* What to do
Copy the records below word for word. Stop after the line that contains "fue el mejor.".

====== Source data

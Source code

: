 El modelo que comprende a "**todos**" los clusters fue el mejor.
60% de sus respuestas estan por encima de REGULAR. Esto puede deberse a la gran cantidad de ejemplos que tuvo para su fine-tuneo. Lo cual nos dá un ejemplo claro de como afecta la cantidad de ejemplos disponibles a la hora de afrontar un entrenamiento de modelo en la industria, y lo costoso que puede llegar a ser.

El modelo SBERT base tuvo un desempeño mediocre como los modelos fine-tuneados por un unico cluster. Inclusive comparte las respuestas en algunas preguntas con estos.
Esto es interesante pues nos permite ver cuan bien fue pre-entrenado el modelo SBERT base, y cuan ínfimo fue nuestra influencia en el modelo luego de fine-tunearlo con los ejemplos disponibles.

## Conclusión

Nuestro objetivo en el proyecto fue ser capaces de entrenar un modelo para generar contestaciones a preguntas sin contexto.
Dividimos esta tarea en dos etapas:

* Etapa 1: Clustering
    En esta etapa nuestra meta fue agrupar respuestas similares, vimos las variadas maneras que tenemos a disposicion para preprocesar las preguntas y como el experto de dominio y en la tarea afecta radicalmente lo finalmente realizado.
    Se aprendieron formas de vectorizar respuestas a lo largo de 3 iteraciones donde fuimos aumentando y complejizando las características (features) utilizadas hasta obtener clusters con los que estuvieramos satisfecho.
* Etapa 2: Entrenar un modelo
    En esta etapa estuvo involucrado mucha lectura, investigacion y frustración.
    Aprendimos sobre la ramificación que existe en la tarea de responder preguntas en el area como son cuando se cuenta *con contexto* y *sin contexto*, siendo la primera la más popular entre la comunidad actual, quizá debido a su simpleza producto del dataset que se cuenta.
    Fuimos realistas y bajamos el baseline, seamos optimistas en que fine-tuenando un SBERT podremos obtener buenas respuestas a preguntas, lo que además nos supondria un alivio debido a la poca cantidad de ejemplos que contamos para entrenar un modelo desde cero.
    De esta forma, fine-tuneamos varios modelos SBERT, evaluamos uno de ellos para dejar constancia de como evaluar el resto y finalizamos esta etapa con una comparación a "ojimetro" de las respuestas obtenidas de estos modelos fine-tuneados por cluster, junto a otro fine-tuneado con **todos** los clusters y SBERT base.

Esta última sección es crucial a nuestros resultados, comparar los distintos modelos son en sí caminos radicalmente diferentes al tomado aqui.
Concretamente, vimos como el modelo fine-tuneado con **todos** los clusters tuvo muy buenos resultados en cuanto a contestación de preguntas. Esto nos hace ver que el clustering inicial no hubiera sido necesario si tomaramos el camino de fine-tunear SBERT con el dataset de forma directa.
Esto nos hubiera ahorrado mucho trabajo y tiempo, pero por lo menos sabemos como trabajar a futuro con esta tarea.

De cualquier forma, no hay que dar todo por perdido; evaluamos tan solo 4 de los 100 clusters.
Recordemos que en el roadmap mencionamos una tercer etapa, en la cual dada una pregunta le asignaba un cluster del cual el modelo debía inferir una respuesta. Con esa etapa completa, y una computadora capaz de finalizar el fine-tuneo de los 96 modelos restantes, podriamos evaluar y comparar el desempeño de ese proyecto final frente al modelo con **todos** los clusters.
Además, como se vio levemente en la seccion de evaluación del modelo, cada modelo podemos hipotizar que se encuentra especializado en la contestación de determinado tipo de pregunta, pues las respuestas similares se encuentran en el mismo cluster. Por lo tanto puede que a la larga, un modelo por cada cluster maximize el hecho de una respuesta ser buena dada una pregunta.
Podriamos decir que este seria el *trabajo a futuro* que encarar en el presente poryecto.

============

* Answer to this exercise
Source code

: El modelo que comprende a "**todos**" los clusters fue el mejor.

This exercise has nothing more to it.